### Prompt
Copy out every line of the records in which "tech" can be found.
Available data section start
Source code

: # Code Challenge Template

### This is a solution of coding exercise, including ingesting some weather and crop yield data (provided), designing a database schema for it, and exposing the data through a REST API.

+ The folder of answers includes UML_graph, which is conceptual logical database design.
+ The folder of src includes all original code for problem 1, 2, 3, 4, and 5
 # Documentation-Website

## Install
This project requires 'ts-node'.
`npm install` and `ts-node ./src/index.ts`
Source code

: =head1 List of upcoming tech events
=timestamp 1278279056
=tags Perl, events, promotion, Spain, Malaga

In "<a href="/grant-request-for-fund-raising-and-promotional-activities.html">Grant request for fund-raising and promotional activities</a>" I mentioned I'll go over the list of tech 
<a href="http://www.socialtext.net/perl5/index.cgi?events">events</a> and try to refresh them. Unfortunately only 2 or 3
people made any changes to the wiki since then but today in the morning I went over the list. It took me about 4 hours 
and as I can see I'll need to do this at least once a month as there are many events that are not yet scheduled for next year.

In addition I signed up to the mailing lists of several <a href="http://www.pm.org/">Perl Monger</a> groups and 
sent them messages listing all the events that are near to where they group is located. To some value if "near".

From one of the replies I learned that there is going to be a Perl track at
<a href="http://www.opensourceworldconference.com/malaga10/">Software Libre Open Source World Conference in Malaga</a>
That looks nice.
Available data section end
### Result below
: =head1 List of upcoming tech events
In "<a href="/grant-request-for-fund-raising-and-promotional-activities.html">Grant request for fund-raising and promotional activities</a>" I mentioned I'll go over the list of tech 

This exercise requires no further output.